- **WHAT YOU ARE ASKED TO DO**: Look through the lines below and copy each one that includes "remained".

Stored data
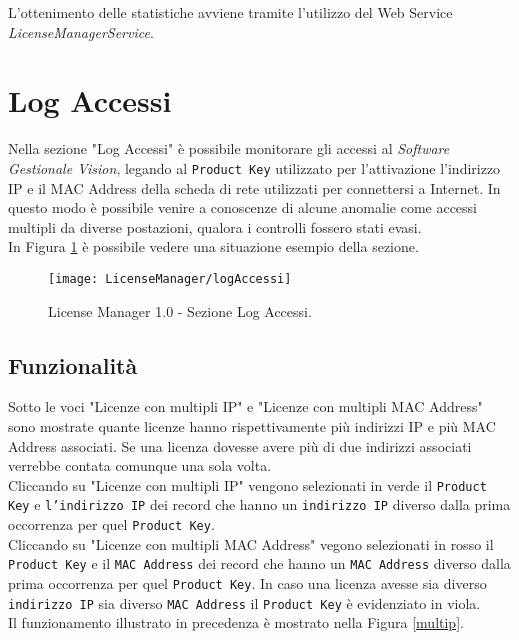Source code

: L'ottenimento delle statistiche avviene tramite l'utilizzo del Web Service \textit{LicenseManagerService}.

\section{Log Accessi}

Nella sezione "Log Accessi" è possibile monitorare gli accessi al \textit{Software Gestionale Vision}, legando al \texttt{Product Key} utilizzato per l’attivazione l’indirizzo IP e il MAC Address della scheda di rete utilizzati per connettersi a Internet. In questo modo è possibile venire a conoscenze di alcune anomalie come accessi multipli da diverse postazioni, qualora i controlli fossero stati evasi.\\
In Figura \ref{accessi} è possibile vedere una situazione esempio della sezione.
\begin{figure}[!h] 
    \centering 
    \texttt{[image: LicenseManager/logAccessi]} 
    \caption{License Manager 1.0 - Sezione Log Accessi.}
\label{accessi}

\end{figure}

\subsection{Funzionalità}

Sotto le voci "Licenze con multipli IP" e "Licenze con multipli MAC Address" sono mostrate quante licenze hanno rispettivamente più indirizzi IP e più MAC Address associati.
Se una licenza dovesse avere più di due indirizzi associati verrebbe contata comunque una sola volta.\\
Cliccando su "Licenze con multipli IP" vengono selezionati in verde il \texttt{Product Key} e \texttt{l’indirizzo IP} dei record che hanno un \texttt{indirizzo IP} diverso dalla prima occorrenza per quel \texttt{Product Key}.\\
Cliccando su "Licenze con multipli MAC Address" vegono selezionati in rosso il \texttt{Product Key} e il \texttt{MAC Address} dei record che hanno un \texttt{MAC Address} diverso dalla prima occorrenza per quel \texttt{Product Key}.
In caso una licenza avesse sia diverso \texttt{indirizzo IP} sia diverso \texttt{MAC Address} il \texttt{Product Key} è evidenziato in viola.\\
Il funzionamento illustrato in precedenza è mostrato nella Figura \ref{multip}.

--

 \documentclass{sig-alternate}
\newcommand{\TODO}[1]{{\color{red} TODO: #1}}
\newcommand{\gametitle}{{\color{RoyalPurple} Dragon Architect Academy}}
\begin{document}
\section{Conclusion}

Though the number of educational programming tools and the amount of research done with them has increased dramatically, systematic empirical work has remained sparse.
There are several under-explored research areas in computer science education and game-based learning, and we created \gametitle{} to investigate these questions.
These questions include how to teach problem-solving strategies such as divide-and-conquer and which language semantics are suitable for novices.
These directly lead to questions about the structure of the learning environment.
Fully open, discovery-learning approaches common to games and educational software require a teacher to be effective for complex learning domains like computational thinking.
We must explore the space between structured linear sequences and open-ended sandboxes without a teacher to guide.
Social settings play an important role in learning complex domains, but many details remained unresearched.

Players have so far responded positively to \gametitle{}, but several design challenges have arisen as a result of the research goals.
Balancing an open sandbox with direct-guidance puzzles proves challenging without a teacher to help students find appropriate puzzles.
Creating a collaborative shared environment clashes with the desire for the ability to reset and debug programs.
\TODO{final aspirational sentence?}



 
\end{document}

- **SOLUTION FOR THIS PROBLEM**:
Though the number of educational programming tools and the amount of research done with them has increased dramatically, systematic empirical work has remained sparse.
Social settings play an important role in learning complex domains, but many details remained unresearched.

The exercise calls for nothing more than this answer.